As Yasna unravels the mystery of the Regis and tries to rescue the lost crew members of her expedition, her adventure is captured in comics that can be seen in the main menu or during the initial loading screen when continuing a session. Additionally there are online and extra comics that offer information about what happened to Regis and in any case show great care and love for the transfer of Lem's work by the creators of Starward Industries. Also after the first major patch the possibility of loading specific chapters instead of starting the whole story from the beginning to unlock alternative endings was added. As mentioned, the options in the dialogues with Novik lead players to different endings.

Humans, aliens, robots all participate in the mystery of Regis III

On the technical side of the title, although there were some comments about bugs from players, playing the version after the first big patch, I didn't find anything. Only problem was a momentary frame-rate dip in some specific areas towards the end of the game with quite a large map available to explore. Playing it on Steam Deck as well my experience was uneventful. 

The music of the game by Brunon Lubas is excellent. It manages to give the necessary feeling of space loneliness and the otherworldly. Combined with the endless deserts of the planet, the rocky formations on the horizon and the red giant looming impossibly overhead, it evokes the appropriate feeling of insignificance and comparison to these timeless and immense sizes. 

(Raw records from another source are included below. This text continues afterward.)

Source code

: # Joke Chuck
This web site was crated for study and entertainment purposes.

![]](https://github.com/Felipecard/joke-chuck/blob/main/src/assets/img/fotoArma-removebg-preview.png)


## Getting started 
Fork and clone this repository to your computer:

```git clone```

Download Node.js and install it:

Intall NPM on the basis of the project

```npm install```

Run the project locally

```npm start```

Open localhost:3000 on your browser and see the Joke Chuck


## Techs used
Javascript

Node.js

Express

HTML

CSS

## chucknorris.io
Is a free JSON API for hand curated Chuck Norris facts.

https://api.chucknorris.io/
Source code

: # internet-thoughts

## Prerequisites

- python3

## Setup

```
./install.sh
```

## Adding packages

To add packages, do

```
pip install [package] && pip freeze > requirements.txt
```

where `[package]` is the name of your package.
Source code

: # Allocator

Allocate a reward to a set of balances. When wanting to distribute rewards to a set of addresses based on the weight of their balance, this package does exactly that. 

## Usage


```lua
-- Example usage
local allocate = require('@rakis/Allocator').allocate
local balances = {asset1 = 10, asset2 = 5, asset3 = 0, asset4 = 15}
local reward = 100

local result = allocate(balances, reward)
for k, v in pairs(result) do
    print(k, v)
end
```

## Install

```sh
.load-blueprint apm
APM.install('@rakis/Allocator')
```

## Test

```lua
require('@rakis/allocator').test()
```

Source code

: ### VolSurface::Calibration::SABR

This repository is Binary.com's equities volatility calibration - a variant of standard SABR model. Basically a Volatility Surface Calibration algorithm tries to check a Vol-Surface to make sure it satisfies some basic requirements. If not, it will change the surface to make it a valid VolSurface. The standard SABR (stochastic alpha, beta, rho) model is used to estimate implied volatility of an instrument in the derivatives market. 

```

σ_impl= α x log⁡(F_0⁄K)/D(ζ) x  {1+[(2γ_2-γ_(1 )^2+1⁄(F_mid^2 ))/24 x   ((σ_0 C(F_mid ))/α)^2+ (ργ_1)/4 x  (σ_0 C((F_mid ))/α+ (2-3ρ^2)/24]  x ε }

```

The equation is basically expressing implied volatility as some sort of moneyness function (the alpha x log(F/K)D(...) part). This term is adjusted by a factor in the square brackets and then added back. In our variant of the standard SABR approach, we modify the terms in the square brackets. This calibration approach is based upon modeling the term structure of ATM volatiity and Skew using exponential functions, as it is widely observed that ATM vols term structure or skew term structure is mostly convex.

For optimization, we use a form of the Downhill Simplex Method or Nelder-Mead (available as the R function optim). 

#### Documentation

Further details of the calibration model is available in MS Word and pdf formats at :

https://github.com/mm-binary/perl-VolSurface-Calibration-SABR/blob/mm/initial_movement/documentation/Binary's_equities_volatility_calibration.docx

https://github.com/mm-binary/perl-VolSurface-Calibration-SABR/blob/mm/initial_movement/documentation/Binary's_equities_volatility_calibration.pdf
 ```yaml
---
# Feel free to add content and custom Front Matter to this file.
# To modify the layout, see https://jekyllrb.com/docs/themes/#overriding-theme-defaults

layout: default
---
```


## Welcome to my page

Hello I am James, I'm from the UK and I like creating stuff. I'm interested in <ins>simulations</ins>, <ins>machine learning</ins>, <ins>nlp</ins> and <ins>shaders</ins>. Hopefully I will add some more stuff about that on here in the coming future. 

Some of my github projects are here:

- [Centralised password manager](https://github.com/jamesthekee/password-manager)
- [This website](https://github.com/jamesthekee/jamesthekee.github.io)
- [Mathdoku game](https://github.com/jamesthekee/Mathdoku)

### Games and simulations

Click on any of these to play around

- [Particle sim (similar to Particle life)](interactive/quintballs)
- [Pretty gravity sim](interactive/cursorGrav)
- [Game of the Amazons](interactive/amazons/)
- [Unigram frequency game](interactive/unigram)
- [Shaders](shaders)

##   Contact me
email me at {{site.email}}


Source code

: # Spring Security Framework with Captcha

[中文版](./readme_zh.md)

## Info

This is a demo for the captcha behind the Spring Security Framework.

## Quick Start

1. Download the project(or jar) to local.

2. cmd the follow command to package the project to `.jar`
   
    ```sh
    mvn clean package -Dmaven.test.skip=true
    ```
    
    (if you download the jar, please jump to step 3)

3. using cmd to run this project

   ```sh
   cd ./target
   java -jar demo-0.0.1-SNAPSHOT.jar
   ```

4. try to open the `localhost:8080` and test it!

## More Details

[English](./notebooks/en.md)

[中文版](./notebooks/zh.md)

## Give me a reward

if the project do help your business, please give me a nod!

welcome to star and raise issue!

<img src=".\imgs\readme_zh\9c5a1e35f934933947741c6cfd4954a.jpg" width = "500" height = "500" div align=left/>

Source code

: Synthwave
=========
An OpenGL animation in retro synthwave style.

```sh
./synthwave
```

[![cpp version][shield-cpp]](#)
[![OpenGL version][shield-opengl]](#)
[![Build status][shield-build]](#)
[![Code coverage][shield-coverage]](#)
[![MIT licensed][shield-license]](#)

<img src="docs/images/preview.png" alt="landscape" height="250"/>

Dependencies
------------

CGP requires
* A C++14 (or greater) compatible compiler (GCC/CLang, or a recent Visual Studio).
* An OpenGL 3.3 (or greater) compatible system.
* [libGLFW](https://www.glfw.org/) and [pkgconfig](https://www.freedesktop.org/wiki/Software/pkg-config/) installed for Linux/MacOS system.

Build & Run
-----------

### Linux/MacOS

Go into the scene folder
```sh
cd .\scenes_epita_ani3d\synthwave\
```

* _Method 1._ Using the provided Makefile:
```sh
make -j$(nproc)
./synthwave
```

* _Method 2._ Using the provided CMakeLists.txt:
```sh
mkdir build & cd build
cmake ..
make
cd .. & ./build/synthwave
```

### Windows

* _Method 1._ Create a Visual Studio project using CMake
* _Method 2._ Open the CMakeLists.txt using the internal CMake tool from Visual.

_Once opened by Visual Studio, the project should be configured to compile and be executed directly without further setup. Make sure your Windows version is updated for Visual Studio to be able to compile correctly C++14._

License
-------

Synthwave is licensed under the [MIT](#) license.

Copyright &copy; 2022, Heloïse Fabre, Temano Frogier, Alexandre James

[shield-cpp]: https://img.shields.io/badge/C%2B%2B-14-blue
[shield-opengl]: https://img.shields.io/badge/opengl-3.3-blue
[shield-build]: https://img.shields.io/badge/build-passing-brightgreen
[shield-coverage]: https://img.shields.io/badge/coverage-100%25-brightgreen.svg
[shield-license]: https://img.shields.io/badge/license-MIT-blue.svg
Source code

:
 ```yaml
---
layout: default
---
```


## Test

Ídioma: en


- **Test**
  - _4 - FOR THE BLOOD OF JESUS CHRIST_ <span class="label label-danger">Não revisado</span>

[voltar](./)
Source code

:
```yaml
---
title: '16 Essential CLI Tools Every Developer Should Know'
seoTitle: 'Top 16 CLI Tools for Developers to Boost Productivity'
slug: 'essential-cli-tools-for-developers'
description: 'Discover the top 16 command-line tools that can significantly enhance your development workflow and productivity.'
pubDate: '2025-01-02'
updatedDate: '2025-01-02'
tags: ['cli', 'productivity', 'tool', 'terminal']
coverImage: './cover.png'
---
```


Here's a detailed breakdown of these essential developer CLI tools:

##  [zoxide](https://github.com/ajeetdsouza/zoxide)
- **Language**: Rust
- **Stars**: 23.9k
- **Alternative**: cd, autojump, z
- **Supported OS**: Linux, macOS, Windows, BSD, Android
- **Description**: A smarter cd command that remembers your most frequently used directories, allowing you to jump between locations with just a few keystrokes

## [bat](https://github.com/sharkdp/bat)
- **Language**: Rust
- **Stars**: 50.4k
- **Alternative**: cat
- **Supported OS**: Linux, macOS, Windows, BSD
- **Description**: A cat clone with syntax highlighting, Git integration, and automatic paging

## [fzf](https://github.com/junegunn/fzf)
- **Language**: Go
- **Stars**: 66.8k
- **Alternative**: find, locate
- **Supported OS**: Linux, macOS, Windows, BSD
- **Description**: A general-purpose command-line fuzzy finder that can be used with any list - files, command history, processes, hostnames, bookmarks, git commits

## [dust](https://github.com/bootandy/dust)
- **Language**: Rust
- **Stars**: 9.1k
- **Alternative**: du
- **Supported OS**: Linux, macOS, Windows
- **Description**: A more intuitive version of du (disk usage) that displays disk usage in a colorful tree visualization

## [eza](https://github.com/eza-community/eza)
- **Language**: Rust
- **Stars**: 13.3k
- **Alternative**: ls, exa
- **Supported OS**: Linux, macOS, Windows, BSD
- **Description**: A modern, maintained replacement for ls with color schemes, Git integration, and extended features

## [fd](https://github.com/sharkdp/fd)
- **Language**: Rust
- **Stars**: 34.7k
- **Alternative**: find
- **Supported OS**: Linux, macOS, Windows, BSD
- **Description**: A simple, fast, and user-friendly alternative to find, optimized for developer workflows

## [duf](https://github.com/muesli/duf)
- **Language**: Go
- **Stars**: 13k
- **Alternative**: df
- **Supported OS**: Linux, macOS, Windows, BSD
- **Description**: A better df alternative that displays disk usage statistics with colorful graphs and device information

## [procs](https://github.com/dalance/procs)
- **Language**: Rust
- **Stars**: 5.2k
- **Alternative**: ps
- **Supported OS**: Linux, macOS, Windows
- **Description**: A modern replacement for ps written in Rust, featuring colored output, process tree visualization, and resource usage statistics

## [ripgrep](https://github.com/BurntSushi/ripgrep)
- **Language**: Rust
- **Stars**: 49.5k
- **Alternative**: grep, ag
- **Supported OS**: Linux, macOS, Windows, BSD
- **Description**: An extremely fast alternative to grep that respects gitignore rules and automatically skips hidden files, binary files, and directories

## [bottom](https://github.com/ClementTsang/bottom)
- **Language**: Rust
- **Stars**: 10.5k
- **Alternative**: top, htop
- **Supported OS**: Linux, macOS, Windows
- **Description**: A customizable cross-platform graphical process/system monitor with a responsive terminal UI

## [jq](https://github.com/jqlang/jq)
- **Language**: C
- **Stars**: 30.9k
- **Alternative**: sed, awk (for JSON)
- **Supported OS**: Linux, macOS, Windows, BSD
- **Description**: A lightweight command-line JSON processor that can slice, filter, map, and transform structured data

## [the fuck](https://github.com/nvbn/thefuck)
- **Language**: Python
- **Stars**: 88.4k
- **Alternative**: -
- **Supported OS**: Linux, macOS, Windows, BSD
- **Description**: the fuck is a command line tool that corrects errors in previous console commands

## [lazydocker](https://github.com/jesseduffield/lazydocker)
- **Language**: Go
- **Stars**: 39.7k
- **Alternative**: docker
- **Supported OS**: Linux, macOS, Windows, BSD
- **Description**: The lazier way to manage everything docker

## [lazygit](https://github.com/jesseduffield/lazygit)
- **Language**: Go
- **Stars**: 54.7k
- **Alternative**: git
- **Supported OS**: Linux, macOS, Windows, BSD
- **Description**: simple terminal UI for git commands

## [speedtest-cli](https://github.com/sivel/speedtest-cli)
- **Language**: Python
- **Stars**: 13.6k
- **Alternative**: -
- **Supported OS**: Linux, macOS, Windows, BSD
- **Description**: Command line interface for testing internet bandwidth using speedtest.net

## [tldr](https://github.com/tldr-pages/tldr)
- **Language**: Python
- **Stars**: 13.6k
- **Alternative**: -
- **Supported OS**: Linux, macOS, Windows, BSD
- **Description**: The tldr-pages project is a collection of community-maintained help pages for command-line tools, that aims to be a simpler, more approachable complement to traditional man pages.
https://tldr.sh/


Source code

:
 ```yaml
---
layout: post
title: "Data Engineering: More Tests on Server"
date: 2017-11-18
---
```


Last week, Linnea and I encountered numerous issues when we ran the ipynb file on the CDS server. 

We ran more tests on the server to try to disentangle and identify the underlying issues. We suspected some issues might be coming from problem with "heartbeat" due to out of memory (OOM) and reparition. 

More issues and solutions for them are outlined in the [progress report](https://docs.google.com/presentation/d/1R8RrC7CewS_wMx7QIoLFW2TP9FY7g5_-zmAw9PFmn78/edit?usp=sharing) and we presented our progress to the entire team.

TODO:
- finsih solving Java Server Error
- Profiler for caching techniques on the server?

Finally, I feel like it should be mentioned how the game stands in relation to the book. This is because I think the case of The Invincible is very unique. It already addresses a niche audience, of narrative based games. But beyond that it also concerns the even more niche audience of hard sci-fi and I think Lem fans would be interested to know how well this adaptation was done. For the purposes of this review I read the book after finishing the game and I find that the game was written with tremendous respect and obvious love for the original text, which poses the question of the spread of humans to other worlds and on what terms this can be done.  


Consoles, dials and lamps everywhere

It took me around eight hours to complete The Invincible and while playing it, I was engrossed in its world, walking its deserts, crossing electrical storms in vehicles that looked like space lada niva's, wondering what had happened to the lost crew and the planet's fauna. He managed to keep me in a constant game of guesswork until the last few chapters when it finally became clear what was going on. I loved the atompunk aesthetic as well as all the art direction. I perhaps object somewhat to Novik and Yasna's completely British accents, however I acknowledge that their performances are amazing even though there is occasionally an annoying repetition in the idle dialogue when nothing is happening and we're just walking along. Also perhaps more time could have been spent in the introduction to make us feel that the lost crew actually meant something and also to integrate Yasna's role as an astrobiologist possibly researching and collecting specimens a little more organically. 

I think it's a bit steep at its current price of 30 euros, but it will fully satisfy the fans of narrative based games and science fiction. I think it achieves the demands of science fiction, the sense of exploration and asking the big questions about our place in the universe. I personally thought about it for days after finishing it.

RATING - 83%


A pleasant Sci-Fi shot

A narrative experience with stunning art direction, based on the work of the great Stanislav Lem

Σπύρος Μπλιάγκος

He entered the PC Gaming world at a very young age, thanks to the archetypal, larger Cool CousinTM and an Amstrad CPC, with a short break between 1995-1999. He is steeped in nihilistic thoughts, which he tries unsuccessfully to cover up, seeking answers to age-old questions across all genres.